------ RAW DATA ------

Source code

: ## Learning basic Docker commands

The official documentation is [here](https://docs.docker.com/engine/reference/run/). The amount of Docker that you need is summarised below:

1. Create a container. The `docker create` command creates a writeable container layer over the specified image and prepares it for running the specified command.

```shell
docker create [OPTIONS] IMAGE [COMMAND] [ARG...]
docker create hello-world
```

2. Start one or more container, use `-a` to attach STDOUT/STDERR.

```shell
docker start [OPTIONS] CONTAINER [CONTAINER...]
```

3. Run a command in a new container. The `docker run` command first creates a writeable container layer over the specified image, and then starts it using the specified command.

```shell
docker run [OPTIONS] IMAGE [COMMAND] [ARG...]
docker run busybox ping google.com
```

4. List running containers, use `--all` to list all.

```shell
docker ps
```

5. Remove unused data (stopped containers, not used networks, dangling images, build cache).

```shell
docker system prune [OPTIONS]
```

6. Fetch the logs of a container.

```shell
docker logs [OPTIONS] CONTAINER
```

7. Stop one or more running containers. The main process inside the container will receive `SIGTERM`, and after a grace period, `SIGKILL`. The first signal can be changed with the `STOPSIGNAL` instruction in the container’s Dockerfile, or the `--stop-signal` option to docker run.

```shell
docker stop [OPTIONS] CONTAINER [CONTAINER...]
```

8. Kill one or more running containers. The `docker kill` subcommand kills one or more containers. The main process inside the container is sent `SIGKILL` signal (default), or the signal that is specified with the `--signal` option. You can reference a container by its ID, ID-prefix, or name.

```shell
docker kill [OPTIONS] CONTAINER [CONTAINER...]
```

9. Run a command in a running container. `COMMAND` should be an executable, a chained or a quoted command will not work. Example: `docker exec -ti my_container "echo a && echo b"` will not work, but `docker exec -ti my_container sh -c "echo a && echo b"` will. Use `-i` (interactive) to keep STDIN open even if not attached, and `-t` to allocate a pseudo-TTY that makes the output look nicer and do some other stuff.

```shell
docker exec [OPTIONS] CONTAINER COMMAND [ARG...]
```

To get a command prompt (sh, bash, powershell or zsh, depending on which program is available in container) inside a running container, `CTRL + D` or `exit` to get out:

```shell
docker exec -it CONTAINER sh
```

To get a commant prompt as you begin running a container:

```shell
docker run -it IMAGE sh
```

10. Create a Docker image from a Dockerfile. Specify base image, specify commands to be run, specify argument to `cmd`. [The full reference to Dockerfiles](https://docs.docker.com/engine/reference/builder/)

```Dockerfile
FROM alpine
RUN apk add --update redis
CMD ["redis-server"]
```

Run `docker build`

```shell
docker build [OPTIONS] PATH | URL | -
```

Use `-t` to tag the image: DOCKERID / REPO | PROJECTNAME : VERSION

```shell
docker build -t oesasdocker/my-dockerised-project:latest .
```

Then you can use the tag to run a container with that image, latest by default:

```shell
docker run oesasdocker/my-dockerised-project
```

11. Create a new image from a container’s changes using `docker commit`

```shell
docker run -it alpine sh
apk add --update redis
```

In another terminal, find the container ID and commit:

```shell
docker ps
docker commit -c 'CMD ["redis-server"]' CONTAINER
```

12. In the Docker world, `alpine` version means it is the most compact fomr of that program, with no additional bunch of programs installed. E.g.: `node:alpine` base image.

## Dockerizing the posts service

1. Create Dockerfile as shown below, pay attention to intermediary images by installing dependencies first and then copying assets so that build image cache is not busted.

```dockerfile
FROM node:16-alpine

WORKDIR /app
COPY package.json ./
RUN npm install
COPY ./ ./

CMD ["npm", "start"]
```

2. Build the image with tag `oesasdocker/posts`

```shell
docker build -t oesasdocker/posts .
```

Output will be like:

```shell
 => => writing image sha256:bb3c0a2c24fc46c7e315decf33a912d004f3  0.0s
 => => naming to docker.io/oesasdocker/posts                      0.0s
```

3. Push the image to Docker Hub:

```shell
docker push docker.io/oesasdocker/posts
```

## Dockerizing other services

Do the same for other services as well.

------
------ RAW DATA ------

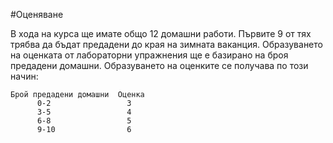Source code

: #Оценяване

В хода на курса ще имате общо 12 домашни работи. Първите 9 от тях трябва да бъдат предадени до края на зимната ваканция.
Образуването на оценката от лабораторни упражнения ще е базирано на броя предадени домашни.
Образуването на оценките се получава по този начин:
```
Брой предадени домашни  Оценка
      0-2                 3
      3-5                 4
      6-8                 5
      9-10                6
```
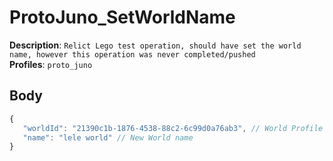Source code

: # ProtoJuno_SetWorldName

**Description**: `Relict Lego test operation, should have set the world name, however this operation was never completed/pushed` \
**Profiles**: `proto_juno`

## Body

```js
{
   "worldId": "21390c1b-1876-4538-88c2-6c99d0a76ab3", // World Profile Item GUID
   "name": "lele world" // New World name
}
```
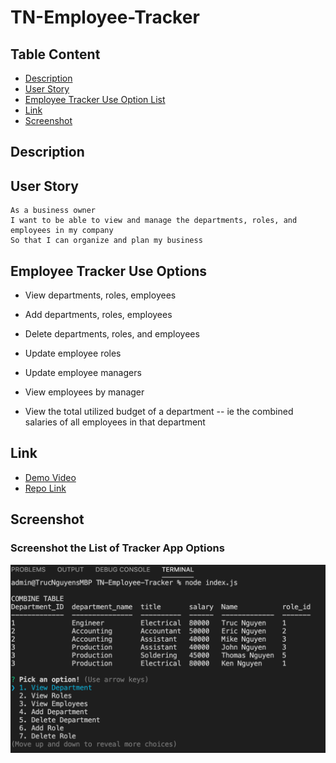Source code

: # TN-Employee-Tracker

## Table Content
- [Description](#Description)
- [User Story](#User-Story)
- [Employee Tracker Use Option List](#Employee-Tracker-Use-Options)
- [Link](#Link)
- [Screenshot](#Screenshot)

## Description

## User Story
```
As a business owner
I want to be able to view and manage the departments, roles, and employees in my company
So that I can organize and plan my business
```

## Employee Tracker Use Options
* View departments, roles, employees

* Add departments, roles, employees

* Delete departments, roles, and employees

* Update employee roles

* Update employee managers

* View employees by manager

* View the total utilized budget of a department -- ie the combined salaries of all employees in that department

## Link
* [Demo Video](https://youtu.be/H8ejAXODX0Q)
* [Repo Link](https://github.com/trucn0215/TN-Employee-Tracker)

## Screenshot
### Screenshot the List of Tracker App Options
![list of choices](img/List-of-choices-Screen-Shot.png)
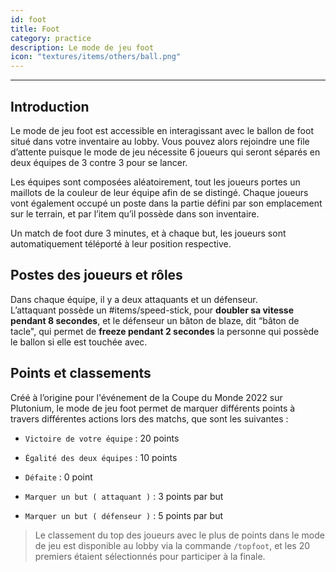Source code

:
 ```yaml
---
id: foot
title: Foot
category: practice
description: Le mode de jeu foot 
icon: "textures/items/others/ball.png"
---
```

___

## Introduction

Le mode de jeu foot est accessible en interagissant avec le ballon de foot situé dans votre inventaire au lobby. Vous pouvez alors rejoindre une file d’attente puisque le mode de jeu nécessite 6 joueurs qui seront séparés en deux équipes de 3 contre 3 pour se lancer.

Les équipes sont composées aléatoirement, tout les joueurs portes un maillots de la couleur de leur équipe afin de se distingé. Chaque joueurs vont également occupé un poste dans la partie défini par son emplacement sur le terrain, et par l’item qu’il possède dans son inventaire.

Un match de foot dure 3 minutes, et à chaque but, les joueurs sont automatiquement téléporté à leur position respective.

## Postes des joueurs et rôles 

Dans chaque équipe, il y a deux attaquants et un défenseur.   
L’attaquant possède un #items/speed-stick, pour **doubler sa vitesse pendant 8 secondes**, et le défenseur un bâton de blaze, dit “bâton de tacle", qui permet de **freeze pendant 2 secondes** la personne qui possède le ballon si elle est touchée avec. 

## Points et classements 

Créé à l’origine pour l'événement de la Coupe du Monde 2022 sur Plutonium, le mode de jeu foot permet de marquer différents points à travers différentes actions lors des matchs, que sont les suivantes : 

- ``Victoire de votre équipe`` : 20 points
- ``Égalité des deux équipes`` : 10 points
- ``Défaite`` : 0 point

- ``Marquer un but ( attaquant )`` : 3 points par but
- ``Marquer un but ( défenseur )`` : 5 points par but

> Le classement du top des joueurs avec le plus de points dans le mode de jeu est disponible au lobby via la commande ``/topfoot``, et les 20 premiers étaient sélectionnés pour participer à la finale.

------

» TASK BRIEF
Copy down every line of the entries containing the word "redis".

» RESPONSE TO THE TASK
RUN apk add --update redis
CMD ["redis-server"]
apk add --update redis
docker commit -c 'CMD ["redis-server"]' CONTAINER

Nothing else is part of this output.